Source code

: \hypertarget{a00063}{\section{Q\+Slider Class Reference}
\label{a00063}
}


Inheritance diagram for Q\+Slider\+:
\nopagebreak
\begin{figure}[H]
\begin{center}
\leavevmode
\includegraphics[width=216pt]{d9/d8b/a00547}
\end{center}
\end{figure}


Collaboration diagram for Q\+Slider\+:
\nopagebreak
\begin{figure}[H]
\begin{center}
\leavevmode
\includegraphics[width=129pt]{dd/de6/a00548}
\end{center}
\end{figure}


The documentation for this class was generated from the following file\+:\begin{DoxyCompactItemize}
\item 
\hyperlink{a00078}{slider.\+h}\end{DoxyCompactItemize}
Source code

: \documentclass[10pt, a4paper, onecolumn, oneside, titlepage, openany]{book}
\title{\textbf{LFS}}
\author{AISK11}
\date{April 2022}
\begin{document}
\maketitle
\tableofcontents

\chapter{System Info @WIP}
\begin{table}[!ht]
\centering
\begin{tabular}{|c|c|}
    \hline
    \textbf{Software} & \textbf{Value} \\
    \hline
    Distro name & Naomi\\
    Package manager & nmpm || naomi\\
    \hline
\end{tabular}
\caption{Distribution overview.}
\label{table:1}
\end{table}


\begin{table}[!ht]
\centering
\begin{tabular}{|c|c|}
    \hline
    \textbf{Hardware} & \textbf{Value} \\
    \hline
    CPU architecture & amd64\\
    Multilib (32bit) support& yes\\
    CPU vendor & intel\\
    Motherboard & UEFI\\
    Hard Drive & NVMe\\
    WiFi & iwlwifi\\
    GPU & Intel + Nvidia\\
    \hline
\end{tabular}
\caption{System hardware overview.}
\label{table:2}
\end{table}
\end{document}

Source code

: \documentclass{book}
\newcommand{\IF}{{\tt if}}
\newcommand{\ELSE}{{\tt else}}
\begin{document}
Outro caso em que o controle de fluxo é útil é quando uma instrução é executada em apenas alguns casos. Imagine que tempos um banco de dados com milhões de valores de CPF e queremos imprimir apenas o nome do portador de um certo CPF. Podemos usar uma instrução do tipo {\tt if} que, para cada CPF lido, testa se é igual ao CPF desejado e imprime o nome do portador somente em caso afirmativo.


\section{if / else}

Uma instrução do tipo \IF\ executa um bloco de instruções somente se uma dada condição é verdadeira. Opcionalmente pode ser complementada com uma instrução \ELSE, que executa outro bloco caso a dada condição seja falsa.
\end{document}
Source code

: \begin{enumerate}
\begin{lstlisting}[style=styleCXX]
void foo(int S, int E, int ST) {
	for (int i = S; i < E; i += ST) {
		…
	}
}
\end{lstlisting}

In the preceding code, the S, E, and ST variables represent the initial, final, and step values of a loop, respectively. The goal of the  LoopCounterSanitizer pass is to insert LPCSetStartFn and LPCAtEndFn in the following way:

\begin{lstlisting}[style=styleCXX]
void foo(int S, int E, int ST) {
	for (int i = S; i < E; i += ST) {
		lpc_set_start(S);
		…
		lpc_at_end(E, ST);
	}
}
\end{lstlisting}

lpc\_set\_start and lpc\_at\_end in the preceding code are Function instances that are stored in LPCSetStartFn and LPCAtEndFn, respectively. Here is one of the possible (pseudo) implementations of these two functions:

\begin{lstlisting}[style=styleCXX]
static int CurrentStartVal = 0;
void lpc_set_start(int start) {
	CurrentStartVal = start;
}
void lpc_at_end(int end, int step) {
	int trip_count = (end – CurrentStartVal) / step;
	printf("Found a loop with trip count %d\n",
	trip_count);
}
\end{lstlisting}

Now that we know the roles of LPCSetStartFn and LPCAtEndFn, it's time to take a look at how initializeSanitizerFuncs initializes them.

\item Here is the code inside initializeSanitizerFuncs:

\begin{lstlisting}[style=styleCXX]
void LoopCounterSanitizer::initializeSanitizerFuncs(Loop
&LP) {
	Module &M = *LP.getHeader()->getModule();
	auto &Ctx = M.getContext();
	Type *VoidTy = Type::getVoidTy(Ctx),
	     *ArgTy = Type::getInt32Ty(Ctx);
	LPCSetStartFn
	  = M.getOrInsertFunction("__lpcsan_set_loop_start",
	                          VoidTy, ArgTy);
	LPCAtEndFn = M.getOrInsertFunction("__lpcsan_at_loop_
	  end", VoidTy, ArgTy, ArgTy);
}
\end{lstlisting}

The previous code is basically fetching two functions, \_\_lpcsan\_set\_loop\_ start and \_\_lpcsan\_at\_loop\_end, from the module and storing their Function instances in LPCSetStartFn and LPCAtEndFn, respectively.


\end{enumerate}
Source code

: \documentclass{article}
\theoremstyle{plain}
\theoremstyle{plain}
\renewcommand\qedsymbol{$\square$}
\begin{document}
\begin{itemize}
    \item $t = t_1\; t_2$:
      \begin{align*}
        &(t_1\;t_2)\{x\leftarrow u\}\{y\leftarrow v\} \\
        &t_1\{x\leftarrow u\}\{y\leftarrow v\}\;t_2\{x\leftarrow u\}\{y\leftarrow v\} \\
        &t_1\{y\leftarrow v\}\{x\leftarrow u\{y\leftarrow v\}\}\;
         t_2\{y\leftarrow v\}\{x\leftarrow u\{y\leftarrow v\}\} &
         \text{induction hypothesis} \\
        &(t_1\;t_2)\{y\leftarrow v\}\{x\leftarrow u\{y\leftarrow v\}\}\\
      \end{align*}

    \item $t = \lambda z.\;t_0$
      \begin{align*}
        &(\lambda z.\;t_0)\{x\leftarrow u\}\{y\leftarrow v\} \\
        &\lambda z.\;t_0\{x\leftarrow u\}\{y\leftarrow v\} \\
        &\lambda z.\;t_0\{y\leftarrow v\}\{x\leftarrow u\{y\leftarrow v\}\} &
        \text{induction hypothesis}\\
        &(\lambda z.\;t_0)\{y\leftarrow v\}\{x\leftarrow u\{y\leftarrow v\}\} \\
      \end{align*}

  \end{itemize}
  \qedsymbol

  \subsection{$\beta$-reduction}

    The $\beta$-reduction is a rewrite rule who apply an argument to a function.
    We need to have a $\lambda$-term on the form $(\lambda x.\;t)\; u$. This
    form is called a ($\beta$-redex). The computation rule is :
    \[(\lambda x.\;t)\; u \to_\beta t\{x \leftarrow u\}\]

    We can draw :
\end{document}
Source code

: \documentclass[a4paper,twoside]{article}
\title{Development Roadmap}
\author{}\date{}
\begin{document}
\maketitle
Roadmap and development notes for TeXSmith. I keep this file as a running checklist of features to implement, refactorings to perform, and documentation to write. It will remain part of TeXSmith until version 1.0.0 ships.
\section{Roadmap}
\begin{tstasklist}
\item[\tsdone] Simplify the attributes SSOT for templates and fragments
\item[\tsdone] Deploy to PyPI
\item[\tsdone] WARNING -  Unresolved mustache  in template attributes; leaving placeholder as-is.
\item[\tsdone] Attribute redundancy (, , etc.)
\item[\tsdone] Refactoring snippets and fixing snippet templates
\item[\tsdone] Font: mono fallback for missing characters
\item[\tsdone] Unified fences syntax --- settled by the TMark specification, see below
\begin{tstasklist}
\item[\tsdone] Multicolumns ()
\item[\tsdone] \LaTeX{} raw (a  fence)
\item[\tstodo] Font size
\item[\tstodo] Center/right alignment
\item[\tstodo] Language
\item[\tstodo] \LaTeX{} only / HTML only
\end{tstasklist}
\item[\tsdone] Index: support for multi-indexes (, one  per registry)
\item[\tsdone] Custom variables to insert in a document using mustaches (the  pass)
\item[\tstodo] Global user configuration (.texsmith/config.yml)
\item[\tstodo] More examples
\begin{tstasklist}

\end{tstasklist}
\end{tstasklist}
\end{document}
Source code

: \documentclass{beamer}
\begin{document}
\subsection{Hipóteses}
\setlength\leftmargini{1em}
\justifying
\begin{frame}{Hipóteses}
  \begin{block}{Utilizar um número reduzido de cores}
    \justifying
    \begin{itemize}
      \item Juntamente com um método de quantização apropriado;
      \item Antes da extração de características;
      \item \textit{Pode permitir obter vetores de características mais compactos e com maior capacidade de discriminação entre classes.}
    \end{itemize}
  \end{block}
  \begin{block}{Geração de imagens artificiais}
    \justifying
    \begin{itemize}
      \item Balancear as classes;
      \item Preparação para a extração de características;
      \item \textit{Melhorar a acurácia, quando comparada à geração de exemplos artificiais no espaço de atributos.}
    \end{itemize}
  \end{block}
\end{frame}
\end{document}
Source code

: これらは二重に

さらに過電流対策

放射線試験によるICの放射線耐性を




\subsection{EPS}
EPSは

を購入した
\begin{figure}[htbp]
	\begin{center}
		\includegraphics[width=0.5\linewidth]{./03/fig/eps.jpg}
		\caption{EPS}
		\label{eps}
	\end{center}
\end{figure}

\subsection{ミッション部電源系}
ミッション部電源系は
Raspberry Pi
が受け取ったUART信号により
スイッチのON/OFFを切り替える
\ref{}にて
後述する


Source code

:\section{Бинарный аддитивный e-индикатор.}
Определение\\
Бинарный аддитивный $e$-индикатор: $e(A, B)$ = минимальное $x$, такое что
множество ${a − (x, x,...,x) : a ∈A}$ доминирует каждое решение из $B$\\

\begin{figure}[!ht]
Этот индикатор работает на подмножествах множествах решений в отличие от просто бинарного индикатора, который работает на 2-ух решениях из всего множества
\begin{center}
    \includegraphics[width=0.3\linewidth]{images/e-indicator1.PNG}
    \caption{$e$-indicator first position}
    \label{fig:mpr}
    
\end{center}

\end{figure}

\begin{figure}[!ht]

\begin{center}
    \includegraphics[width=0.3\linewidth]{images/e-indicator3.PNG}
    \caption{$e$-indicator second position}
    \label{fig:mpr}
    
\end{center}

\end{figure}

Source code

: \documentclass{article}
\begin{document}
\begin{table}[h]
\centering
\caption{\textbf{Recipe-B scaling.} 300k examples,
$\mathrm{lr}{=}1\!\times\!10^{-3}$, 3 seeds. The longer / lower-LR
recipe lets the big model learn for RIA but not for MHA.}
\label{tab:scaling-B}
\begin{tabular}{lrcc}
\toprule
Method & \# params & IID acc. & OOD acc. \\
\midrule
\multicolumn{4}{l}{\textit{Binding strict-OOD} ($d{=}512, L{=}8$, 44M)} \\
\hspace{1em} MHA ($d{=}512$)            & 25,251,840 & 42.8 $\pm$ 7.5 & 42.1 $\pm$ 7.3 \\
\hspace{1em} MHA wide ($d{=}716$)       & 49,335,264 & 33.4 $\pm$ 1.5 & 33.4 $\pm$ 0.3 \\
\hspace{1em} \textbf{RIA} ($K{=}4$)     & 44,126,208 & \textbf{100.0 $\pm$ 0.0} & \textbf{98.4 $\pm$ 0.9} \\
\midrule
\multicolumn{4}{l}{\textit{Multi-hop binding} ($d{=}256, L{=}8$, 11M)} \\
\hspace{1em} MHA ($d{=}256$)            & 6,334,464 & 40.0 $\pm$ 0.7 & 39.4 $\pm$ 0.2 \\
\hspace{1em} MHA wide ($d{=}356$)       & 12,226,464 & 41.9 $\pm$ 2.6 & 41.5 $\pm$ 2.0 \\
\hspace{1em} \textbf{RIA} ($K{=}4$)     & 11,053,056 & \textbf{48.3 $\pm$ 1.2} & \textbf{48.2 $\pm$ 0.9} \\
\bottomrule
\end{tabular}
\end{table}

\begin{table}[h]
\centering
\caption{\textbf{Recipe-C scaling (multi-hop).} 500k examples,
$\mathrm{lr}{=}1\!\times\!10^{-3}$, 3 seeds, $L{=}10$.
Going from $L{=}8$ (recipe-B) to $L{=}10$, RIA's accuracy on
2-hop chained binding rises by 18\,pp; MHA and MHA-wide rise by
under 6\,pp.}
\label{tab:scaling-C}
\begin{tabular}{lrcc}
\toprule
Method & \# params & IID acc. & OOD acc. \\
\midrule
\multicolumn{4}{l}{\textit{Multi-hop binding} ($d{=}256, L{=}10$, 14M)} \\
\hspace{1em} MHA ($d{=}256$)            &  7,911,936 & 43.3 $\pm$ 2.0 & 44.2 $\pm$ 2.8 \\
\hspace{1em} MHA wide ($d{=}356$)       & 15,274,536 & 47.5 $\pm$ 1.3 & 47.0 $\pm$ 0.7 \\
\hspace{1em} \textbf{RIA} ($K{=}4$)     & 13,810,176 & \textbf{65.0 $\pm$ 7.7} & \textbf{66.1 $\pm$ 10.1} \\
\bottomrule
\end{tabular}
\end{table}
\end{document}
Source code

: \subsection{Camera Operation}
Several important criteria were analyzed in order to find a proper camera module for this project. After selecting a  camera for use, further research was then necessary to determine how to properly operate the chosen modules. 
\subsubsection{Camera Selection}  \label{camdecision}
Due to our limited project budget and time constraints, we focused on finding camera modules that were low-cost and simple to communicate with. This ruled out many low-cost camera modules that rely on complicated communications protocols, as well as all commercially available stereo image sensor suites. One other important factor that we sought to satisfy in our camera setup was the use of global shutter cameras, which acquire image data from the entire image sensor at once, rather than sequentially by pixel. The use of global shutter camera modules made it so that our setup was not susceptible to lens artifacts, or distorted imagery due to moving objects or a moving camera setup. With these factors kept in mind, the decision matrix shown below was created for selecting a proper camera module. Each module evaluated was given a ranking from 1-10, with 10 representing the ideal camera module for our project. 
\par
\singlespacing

****

■ **Exercise description**
After going through the entries, say how many lines contain the string "reduction". Nothing else belongs in the reply.

■ **Solution**
2